■ Required work ■
Among the entries below, the lines from the one with "Source code" up to and including the one with "cloud system to" are to be restated exactly, without pictures.

■ Extracted entries ■
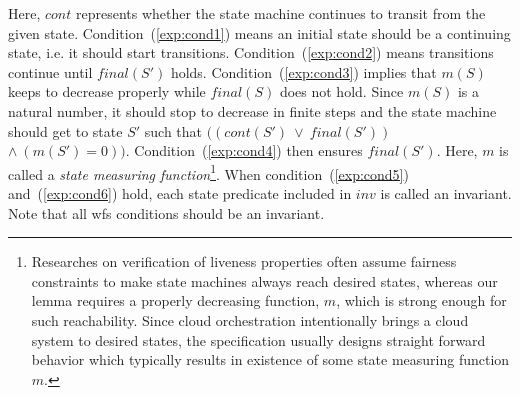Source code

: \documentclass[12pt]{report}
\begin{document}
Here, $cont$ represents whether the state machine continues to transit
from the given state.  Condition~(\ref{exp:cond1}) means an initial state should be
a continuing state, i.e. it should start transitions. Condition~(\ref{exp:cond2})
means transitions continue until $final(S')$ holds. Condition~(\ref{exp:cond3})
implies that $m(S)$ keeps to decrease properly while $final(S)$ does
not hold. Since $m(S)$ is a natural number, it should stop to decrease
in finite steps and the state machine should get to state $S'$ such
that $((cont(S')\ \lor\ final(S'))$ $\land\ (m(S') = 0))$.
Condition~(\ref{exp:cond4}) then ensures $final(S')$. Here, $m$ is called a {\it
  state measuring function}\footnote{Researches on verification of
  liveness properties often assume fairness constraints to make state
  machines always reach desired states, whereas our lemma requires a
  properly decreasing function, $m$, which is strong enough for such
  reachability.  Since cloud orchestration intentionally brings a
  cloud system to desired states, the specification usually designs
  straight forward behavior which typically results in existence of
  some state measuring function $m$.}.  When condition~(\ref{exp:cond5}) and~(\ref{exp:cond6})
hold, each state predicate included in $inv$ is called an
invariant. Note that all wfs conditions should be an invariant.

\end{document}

...

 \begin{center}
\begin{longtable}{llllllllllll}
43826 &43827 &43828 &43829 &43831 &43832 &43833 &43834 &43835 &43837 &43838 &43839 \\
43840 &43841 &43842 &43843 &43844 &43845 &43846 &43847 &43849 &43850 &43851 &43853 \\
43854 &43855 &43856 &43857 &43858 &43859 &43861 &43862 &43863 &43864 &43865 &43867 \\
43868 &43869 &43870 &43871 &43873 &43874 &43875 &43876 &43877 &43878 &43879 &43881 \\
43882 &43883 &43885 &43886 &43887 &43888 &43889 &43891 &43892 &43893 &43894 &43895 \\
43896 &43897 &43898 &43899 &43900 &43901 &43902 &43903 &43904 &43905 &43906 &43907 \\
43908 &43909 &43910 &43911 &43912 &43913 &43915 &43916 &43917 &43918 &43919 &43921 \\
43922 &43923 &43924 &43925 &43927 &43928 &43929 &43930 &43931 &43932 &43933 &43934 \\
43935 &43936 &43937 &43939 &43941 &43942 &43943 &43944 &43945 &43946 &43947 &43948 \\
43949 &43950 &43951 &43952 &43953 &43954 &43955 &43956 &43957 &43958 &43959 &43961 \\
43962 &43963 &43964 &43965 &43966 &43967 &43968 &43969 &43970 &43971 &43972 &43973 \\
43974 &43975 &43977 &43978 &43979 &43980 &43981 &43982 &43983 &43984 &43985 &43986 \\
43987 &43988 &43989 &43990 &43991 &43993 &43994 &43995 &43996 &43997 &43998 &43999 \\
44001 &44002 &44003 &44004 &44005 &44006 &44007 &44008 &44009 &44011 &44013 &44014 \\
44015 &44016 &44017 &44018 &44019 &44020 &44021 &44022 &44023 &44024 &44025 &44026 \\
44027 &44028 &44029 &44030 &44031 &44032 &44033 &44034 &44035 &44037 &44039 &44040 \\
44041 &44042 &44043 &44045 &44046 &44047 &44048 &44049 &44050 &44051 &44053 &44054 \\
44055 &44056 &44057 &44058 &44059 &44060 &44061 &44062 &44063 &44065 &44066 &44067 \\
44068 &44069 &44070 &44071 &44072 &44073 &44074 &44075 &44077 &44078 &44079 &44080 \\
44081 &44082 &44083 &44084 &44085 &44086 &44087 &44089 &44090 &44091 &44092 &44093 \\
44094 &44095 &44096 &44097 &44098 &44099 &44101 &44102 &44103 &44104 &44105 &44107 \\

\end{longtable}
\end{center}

■ Written answer ■
Source code

: \documentclass[12pt]{report}
\begin{document}
Here, $cont$ represents whether the state machine continues to transit
from the given state.  Condition~(\ref{exp:cond1}) means an initial state should be
a continuing state, i.e. it should start transitions. Condition~(\ref{exp:cond2})
means transitions continue until $final(S')$ holds. Condition~(\ref{exp:cond3})
implies that $m(S)$ keeps to decrease properly while $final(S)$ does
not hold. Since $m(S)$ is a natural number, it should stop to decrease
in finite steps and the state machine should get to state $S'$ such
that $((cont(S')\ \lor\ final(S'))$ $\land\ (m(S') = 0))$.
Condition~(\ref{exp:cond4}) then ensures $final(S')$. Here, $m$ is called a {\it
  state measuring function}\footnote{Researches on verification of
  liveness properties often assume fairness constraints to make state
  machines always reach desired states, whereas our lemma requires a
  properly decreasing function, $m$, which is strong enough for such
  reachability.  Since cloud orchestration intentionally brings a
  cloud system to desired states, the specification usually designs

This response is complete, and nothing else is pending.